Mirabel, which was first mentioned in 1059, had a flourishing Jewish quarter until 1348. The Jews that inhabited Les Josiols were merchants with flourishing businesses. In 1348, the inhabitants were either expelled or assassinated due to the accusation that they had distributed the pest. In fact, the Black Death outbreak of 1348 followed several years of bad harvests and had made numerous victims. It was therefore that the inhabitants of Mirabel felt that somebody had to be punished. Finally, the Jews were accused of having poisoned the drinking water wells of Mirabel. The creek Françonne served as a source of drinking water for the Jews, so they did not suffer from the poison, was the hearsay.

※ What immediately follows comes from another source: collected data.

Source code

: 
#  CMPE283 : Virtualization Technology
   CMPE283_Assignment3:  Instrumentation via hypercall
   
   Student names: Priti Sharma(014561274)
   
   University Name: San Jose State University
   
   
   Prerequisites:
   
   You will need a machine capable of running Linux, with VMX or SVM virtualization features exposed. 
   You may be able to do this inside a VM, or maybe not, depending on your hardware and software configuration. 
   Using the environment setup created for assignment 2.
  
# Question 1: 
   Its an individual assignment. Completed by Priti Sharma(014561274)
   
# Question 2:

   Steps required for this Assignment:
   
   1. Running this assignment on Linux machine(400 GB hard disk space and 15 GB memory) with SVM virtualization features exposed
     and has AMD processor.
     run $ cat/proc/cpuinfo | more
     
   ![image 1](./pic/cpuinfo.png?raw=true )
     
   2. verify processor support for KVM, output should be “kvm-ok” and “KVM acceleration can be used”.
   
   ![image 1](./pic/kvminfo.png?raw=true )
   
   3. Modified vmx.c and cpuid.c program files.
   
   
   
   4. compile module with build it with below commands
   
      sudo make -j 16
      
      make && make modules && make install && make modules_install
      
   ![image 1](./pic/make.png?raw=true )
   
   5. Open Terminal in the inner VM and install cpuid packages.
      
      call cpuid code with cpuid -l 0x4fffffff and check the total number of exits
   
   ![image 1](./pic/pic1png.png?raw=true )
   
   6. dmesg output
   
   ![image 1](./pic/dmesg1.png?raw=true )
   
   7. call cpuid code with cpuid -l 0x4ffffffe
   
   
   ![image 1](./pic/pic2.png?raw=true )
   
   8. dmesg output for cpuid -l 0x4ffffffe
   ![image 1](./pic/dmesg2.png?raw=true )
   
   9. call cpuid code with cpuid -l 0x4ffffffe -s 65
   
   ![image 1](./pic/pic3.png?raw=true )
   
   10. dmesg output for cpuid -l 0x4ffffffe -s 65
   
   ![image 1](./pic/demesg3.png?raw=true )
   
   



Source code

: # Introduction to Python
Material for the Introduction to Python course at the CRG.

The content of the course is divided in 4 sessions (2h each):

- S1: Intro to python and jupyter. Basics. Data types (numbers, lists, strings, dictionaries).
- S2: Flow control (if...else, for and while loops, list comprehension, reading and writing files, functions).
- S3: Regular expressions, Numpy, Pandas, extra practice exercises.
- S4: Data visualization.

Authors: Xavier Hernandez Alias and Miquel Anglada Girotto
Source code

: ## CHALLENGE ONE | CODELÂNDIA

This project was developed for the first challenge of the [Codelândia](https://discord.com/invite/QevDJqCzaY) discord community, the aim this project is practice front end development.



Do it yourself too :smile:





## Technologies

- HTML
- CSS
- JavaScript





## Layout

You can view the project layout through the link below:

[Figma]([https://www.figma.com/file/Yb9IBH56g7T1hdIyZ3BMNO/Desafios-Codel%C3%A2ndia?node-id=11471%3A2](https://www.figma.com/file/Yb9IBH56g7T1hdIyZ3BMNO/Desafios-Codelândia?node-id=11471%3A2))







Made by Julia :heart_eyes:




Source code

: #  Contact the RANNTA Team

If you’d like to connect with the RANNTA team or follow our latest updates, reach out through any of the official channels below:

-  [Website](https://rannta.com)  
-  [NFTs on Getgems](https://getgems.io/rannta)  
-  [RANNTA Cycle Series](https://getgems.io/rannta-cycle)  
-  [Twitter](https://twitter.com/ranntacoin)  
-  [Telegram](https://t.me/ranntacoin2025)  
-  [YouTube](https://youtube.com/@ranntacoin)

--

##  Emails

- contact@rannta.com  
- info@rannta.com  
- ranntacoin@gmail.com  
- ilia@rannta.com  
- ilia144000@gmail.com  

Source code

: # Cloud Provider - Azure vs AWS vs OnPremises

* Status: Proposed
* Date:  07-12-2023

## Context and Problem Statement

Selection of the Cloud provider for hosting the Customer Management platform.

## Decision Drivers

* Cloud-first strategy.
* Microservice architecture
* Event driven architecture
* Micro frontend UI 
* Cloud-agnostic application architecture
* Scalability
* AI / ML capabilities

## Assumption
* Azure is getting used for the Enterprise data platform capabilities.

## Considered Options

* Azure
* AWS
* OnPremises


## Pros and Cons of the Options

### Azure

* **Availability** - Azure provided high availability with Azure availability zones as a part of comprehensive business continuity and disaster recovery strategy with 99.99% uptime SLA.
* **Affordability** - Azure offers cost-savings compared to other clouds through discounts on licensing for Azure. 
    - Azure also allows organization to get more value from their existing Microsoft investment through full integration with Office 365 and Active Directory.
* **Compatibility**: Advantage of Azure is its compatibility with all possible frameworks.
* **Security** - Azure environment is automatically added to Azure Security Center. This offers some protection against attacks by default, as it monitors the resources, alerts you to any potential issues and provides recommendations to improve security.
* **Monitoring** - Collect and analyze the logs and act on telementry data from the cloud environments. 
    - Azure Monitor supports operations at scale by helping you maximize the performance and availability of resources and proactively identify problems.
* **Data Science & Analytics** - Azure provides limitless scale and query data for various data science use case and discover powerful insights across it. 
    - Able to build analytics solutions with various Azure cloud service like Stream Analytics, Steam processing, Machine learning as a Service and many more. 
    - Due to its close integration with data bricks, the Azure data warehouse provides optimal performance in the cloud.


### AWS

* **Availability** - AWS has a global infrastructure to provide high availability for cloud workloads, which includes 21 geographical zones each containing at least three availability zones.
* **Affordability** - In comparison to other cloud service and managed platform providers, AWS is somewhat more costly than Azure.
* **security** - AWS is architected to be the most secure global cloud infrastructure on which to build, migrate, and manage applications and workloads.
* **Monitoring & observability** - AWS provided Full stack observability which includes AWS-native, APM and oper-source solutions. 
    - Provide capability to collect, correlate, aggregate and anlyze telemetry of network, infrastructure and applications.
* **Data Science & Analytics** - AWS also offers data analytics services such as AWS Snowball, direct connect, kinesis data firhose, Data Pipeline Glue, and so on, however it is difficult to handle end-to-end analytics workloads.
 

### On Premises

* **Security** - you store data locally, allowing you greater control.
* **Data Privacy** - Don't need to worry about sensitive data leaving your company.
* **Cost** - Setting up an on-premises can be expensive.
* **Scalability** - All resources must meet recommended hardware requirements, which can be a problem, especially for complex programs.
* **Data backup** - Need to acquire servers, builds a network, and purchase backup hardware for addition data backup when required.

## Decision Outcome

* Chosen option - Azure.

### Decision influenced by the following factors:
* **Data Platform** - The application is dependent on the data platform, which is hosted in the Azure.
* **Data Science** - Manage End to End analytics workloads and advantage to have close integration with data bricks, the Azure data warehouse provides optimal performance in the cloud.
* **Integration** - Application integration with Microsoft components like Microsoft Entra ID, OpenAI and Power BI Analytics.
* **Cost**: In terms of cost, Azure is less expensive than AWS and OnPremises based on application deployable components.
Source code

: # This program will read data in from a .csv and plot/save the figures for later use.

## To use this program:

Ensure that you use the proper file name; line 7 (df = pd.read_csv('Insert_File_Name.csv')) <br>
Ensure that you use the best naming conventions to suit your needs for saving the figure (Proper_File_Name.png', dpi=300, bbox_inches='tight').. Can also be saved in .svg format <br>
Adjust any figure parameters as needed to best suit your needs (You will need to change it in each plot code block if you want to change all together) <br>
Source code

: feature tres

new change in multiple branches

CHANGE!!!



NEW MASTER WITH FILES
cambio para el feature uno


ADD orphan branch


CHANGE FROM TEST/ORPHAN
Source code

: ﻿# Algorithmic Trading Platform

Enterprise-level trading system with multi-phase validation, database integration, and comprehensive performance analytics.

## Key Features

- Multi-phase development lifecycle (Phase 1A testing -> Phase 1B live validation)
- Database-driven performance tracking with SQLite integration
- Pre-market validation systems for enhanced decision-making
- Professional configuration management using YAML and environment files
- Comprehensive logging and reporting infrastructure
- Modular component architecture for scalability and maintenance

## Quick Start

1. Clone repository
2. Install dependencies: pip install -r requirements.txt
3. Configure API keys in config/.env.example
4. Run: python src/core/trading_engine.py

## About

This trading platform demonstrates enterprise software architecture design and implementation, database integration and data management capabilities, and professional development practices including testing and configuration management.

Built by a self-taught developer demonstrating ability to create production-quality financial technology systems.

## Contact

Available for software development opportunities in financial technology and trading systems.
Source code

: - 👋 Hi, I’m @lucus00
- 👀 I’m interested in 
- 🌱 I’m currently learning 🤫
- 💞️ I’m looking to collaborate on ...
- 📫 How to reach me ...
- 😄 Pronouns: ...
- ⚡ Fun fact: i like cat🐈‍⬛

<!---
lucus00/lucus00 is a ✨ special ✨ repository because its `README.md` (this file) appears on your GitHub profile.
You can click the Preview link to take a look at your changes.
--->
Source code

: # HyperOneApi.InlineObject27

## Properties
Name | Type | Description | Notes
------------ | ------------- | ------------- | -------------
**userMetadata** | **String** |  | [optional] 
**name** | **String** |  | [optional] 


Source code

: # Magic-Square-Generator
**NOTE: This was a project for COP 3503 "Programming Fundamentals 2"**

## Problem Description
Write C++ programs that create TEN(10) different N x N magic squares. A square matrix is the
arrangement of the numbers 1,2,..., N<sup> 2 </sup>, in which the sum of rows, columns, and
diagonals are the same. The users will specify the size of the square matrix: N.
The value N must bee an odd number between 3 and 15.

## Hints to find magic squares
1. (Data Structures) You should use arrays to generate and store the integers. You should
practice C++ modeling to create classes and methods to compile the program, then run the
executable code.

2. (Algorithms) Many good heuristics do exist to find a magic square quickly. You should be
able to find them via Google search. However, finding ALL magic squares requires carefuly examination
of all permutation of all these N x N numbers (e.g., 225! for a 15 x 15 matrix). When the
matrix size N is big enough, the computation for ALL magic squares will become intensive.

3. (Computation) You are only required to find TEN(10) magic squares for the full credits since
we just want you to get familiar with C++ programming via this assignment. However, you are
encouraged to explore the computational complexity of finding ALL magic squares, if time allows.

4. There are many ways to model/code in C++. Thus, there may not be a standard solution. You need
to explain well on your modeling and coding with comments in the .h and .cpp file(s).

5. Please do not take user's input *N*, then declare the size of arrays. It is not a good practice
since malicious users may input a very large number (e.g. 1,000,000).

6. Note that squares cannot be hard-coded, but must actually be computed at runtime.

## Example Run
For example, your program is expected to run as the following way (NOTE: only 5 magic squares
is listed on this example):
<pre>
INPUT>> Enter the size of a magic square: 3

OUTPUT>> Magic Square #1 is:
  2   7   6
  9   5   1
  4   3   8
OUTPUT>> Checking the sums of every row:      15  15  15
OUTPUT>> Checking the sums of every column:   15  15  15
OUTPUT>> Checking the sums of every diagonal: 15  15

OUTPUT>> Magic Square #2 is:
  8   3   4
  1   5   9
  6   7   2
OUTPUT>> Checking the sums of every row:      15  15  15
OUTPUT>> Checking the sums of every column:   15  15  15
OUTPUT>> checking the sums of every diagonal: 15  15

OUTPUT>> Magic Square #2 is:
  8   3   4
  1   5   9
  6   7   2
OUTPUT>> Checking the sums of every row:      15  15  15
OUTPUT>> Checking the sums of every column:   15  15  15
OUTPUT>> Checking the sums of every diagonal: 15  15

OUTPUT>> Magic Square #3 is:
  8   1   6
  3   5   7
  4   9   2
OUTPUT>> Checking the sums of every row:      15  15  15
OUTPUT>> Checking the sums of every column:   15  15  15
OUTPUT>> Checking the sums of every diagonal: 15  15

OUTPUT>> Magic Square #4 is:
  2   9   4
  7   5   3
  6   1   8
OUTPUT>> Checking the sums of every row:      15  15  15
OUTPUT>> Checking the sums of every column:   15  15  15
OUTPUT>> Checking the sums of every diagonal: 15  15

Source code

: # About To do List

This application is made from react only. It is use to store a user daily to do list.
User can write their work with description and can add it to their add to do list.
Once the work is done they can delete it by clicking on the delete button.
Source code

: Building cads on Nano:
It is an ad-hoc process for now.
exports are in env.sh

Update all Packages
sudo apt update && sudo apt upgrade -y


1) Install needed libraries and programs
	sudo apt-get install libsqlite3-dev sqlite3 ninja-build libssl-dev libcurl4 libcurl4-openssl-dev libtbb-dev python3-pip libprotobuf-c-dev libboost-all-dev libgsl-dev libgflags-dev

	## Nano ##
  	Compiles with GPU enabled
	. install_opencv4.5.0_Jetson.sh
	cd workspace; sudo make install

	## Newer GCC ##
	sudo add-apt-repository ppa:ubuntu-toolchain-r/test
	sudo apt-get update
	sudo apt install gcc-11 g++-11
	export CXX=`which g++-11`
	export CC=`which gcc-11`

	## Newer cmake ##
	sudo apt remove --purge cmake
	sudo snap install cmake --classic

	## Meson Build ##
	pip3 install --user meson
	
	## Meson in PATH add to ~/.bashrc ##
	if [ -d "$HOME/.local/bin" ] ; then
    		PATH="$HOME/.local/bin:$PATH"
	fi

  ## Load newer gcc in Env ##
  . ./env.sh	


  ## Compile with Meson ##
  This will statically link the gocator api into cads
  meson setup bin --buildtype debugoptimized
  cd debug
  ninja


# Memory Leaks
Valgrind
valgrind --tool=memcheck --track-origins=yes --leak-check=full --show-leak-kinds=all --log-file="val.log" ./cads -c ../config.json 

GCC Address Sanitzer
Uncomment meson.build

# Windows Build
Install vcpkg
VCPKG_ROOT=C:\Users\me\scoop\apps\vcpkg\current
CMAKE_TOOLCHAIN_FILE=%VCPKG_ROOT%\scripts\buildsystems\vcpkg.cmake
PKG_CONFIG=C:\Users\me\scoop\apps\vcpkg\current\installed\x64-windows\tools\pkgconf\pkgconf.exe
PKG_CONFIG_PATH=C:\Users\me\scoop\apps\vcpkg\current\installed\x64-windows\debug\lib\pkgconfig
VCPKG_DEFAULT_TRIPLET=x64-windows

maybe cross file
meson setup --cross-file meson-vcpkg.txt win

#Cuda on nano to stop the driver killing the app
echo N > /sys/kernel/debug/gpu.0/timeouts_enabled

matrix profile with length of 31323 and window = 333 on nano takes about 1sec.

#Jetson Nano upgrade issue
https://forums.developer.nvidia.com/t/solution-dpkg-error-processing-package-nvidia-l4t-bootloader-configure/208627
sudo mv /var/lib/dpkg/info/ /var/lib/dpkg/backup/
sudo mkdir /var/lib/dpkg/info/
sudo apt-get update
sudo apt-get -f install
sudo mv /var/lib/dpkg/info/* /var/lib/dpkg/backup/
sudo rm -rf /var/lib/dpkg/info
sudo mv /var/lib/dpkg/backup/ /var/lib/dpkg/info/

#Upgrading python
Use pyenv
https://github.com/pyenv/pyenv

Their houses were completely destroyed, those who resisted were murdered, the ones that fled went to Carpentras.
The Dauphin of the Dauphiné (later the French department Drôme) and even the Pope intervened but could do little to save the Jews of Mirabel.

Today Les Josiols is just a hillside covered with bare saffre (sandstone), olive trees, vineyards, and some farms.

==Climate==
Situated on a hillside, Mirabel has a mild climate.